What explains the disparity in some people’s acceptance of science vs. others? Clearly, some individuals are overcoming their own intuition.

The authors attribute different levels of acceptance quite reasonably to cultural factors. For example, we know that both adults and children trust information that they cannot verify independently based on the trustworthiness of the information source rather than the merits. If large numbers of trustworthy people deny a concept is true, people will be less likely to believe it:

Adults thus rely on the trustworthiness of the source when deciding which asserted claims to believe. Do children do the same? Recent studies suggest that they do; children, like adults, have at least some capacity to assess the trustworthiness of their information sources. Four- and five-year-olds, for instance, know that adults know things that other children do not (like the meaning of the word “hypochondriac”), and when given conflicting information from a child and from an adult, they prefer to learn from the adult.
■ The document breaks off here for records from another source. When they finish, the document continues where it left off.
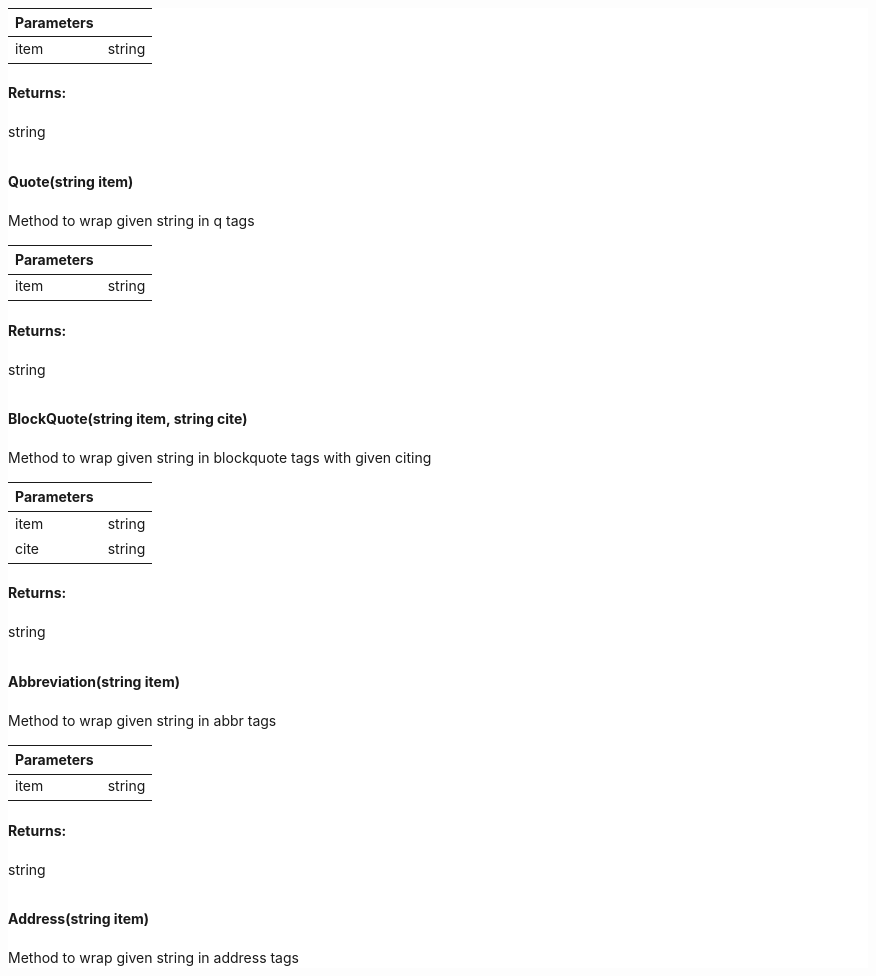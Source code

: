 |Parameters| |
| - | - |
|item|string|

#### Returns:
string 
## 
#### Quote(string item)

Method to wrap given string in q tags

|Parameters| |
| - | - |
|item|string|

#### Returns:
string 
## 
#### BlockQuote(string item, string cite)

Method to wrap given string in blockquote tags with given citing

|Parameters| |
| - | - |
|item|string|
|cite|string|

#### Returns:
string 
## 
#### Abbreviation(string item)

Method to wrap given string in abbr tags

|Parameters| |
| - | - |
|item|string|

#### Returns:
string 
## 
#### Address(string item)

Method to wrap given string in address tags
They know that adults have different areas of expertise: Doctors know how to fix broken arms, and mechanics know how to fix flat tires. They prefer to learn from a knowledgeable speaker than from an ignorant one, and they prefer a confident source to a tentative one. Finally, when 5-year-olds hear about a competition whose outcome was unclear, they are more likely to believe a person who claimed that he had lost the race (a statement that goes against his self-interest) than a person who claimed that he had won the race (a statement that goes with his self-interest). In a limited sense, then, they are capable of cynicism.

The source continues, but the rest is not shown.